If Chaotic Good’s content armies aren’t posting trending podcasts, they’re commenting on posts about the company’s clients to control the narrative. Instead of waiting to see how fans respond to a new song, they can use their accounts to flood comments on videos and talk about how much they love the song.
For geese, being called a manufacturing plant is an insult. After songwriter Eliza McLamb Wrote this blog Which first linked Geese to Chaotic Good, the company removed the reference to Geese and “narrative campaigns” from its website. (The company told Wired that it did this to protect artists from being “involved in false accusations or misconceptions about how their music is discovered.”)
But like the overt marketing behind some Gen Z startups, global girl group Katseye has been incredibly clear that they’re the definition of the mills of the industry — there’s literally a Netflix docuseries, “Pop Star Academy“, showing how a room full of global executives turned these six young women into stars, even pitting would-be members against each other in a surprising K-pop-style survival show.

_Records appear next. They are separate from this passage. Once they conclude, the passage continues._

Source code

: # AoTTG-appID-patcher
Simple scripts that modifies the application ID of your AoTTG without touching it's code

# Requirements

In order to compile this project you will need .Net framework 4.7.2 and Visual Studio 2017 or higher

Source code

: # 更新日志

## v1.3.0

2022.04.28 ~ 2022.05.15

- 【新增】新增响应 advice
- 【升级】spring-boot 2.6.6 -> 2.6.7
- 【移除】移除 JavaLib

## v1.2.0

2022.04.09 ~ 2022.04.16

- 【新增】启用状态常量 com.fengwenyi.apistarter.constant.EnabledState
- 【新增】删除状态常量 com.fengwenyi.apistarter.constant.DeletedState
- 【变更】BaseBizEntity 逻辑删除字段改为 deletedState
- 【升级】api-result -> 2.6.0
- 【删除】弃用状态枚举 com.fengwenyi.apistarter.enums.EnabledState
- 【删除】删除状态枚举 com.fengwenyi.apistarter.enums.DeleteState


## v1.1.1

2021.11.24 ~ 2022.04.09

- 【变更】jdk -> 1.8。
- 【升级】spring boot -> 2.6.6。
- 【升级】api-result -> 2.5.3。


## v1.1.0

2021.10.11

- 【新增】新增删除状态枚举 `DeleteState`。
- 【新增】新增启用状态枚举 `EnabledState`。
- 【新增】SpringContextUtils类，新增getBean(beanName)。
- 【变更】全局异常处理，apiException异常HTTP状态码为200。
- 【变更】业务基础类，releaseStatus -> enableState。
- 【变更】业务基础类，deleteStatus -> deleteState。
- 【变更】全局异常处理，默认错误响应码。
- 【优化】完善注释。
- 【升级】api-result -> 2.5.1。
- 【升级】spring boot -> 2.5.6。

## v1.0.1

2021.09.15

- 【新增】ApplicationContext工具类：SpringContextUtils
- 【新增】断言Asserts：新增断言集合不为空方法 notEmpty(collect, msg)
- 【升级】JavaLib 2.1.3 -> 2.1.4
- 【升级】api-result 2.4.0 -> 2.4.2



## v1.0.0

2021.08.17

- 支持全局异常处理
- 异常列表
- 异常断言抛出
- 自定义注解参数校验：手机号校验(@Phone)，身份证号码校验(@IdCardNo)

I watched “Pop Star Academy” when it came out in horror — HYBE and Geffen treated aspiring teen pop stars like cattle to pose as human billboards they could use to sell. Irion Juices and Hair serum. But over the course of the eight-episode series, I became deeply interested in the lives of these girls. I wanted to watch them thrive in the face of relentless industry pressures.
I’m sure this is exactly what Katsi’s management wanted from the documentary — developing a strong sense of support and advocacy for the girls, even if it meant portraying the executives themselves as the villains. A few years later, Katseye performs a song called “My contract” at the Grammy Awards — a track that fans initially hated, until suddenly they didn’t.

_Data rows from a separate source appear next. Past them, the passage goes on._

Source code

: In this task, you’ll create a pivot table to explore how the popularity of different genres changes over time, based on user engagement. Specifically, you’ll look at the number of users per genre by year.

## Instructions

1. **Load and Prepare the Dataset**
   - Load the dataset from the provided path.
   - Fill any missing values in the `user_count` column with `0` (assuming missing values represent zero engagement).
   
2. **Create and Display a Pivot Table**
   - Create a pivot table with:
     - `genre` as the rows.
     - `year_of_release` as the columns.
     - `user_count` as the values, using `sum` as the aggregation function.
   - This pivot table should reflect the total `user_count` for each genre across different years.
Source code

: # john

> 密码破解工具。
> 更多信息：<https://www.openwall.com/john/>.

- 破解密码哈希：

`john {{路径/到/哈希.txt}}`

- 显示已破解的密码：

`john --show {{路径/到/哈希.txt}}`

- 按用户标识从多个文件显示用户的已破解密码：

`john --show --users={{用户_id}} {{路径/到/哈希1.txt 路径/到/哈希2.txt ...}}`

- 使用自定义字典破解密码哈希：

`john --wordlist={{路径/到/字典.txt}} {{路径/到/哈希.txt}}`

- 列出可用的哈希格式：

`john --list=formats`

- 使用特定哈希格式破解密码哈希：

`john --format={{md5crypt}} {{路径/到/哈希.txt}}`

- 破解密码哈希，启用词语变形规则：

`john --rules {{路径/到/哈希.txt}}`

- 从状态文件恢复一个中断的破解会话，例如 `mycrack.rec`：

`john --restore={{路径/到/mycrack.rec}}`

It’s hard not to think of Chaotic Good’s “narrative campaigns,” which flood comment sections to control discourse. Although I hated “Gnarly” when it came out, over time I’ve decided that it is actually an avant-garde masterpiece. Have I changed my opinion of myself or has it changed for me? Although I pride myself on countering the hype around Geese, I’m so immersed in Katseye that I’ve spent hours musing on Reddit forums about the real story behind it. Manon gap.
Geese may be a psychological corporation, and Katseye may be an industrial factory, but do we really care?
This is not a rhetorical question. The goose talk (which could also be manufactured, now that I think about it!) has inspired diverse responses because we have not established clear social norms about what is necessary marketing and what is a false growth hack.
We, the fans, have to decide now where we draw the line.